▸ **INSTRUCTIONS TO FOLLOW**
Exactly how many lines in the entries contain "matrix"? Give that number alone.

▸ **Collected data**
::::

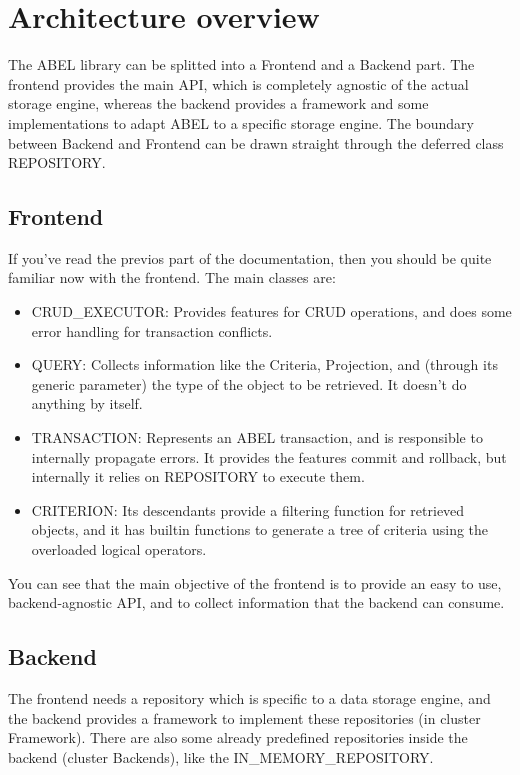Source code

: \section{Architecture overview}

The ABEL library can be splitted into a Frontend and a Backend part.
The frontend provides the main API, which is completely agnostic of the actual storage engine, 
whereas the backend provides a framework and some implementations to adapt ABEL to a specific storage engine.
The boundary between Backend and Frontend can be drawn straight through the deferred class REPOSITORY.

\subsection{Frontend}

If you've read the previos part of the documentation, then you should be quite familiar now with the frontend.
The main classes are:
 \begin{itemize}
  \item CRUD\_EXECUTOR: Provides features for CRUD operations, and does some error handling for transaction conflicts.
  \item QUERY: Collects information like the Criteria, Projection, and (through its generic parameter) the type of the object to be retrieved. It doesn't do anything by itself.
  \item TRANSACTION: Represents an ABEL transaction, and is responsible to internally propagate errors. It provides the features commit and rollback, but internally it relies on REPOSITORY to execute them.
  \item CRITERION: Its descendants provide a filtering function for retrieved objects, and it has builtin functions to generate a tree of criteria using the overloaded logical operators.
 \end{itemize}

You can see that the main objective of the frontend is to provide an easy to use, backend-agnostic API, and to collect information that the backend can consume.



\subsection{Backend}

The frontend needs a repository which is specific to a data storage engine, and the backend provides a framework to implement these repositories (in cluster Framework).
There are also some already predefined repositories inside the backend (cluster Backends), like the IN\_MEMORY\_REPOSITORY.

::::

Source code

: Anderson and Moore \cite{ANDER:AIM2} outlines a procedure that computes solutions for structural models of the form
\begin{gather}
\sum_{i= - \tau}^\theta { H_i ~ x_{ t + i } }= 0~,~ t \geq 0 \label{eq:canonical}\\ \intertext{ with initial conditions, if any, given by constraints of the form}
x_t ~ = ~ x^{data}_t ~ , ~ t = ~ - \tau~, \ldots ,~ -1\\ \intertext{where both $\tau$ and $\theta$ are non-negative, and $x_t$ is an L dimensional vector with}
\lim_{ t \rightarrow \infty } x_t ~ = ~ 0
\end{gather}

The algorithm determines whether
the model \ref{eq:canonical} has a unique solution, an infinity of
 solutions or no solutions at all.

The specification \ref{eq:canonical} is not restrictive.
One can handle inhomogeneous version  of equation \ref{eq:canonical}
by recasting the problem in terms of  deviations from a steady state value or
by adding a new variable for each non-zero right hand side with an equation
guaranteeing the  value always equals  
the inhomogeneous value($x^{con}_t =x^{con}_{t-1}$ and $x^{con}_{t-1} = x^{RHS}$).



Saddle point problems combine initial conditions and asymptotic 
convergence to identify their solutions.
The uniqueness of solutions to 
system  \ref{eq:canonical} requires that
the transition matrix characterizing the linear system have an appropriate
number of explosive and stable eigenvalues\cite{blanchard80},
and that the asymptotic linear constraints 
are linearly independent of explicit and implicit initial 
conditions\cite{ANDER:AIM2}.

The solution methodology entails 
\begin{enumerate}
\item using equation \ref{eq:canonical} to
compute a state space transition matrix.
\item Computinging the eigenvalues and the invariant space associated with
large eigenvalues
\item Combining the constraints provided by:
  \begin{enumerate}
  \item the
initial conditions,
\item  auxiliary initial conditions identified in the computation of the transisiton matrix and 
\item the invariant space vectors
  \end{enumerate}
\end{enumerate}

::::

▸ **EXERCISE OUTPUT**
3